The group results are also shown in the usual interactive bar chart below. You can click on the component labels to sort by that ancestral component.

Do note that the admixture components do not necessarily represent real ancestral populations. Also, the names I have chosen for the components should be thought of as mnemonics to ease discussion. I chose them based on which populations in my data these components peaked in. They do not tell anything directly about ancestral populations. The best way to look at these admixture results is by comparing individuals and populations.

I used about 188,173 SNPs for this run.

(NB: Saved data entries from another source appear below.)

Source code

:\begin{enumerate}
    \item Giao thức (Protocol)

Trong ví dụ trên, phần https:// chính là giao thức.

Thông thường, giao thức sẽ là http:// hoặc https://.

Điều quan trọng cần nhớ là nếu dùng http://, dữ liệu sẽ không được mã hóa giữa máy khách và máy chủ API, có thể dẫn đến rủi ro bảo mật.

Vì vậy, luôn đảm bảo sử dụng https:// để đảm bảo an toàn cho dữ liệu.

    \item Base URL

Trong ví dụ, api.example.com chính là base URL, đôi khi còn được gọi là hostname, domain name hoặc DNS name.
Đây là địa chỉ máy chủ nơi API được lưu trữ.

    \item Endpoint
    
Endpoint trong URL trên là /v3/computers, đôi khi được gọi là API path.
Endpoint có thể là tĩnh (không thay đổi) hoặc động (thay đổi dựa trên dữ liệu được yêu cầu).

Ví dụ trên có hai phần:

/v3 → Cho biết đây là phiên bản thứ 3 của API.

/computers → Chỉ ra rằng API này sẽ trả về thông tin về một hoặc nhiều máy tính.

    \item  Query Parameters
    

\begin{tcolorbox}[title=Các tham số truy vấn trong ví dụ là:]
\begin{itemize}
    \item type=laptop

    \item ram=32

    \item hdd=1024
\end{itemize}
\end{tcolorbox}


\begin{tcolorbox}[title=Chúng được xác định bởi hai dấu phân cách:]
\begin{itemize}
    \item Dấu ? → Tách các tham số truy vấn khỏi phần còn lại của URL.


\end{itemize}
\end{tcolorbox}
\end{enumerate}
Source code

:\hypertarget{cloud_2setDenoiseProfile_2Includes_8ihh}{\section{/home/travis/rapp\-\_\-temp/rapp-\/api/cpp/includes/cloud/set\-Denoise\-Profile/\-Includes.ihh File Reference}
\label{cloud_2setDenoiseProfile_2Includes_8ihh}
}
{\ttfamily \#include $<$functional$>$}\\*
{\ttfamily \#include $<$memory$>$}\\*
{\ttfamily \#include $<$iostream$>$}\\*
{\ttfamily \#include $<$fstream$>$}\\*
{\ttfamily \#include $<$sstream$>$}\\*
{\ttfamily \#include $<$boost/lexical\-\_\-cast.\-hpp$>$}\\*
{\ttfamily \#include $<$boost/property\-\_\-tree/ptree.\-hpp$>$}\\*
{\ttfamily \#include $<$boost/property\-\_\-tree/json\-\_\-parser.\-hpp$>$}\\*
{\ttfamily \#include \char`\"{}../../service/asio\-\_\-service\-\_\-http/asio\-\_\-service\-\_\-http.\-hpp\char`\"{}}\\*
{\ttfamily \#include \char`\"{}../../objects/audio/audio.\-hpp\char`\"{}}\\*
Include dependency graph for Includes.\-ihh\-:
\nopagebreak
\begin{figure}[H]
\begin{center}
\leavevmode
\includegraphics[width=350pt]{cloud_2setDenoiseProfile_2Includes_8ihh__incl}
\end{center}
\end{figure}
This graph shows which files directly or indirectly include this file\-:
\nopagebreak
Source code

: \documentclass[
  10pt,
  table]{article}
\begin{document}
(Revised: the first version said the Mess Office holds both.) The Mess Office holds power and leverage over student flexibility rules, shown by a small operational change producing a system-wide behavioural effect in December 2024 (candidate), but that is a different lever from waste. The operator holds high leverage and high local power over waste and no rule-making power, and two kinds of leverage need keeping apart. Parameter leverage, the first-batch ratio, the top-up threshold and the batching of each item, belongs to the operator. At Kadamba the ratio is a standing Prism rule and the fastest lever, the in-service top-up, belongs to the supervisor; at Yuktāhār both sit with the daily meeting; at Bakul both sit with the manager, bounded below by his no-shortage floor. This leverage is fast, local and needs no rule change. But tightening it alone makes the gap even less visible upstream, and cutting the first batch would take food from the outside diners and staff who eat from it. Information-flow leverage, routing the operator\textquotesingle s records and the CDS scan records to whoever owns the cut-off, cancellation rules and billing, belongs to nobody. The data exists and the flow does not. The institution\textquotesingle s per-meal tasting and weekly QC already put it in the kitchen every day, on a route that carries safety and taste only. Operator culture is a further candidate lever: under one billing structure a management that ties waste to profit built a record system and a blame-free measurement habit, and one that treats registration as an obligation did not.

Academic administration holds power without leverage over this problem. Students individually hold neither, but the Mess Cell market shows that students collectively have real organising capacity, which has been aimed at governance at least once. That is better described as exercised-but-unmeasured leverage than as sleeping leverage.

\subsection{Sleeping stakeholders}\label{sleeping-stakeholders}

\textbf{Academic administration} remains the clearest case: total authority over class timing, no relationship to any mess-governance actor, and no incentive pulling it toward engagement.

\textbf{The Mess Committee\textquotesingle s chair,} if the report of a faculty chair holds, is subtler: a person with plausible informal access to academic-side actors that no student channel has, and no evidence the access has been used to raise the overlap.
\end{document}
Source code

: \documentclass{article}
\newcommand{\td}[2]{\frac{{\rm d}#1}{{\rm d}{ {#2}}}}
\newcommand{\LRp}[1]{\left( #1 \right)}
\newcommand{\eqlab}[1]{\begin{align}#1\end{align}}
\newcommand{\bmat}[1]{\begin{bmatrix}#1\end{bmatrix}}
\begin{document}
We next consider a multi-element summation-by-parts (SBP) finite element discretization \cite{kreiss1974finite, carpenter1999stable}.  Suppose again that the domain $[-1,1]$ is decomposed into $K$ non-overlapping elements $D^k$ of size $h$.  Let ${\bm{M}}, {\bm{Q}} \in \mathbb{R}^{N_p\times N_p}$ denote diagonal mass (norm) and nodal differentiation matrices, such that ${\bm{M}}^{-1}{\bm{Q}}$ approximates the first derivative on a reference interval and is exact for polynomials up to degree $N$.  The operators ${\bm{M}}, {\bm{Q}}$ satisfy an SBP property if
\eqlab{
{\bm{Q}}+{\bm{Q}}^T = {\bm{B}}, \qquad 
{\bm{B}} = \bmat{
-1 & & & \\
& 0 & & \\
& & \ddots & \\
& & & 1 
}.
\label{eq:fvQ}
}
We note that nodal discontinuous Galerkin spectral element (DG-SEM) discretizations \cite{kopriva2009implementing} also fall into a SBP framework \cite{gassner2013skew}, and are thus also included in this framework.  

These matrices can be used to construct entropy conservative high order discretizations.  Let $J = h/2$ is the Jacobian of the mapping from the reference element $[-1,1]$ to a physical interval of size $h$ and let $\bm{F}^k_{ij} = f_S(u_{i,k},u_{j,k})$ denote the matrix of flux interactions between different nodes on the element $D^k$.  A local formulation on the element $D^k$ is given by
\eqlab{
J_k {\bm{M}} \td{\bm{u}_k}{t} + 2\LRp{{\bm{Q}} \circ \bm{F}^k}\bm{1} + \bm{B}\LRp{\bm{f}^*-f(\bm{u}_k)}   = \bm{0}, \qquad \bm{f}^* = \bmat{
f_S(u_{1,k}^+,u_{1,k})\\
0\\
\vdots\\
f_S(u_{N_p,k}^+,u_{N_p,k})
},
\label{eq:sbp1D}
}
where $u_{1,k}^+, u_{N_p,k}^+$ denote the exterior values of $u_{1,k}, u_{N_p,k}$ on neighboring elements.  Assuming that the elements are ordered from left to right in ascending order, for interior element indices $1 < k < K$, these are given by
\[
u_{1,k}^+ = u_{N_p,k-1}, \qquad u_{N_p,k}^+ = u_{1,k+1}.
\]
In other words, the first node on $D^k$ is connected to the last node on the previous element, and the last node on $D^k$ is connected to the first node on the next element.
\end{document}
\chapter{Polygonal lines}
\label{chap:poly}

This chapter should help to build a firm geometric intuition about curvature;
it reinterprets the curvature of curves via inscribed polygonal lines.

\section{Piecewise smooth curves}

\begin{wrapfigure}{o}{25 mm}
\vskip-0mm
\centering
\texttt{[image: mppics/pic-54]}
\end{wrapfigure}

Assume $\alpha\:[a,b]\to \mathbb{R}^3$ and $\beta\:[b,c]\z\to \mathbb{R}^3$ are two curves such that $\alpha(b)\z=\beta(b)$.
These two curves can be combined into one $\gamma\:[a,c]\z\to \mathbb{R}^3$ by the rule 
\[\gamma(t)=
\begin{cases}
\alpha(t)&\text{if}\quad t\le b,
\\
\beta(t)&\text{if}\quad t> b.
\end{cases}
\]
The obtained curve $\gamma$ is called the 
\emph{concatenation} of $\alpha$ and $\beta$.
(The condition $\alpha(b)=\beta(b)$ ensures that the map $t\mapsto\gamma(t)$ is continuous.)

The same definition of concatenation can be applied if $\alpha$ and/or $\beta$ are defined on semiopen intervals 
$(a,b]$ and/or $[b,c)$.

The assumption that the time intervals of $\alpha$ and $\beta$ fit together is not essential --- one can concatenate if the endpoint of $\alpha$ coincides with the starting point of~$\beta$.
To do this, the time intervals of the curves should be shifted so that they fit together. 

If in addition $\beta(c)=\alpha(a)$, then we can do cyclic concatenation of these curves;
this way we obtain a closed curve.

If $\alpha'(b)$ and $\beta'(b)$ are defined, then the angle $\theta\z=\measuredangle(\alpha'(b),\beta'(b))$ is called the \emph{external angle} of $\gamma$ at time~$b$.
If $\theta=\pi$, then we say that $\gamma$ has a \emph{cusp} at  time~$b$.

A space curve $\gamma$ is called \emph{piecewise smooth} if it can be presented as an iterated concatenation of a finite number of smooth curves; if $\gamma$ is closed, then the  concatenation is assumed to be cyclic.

The results for Henn2011 (181,223 SNPs for Hadza, Sandawe and San, 26,494 SNPs for other groups), Henn2012 (26,494 SNPs), Reich (48,967 SNPs) and Xing (18,986 SNPs) datasets reported above were however calculated using lower number of common SNPs. Hence caution should be exercised in interpreting those results.

You can also see the Fst distances between the ancestral components.

I should have HarappaWorldOracle and DIYHarappaWorld calculators out in the next few days.

Also, I am working on another calculator which will focus more closely on South Asia.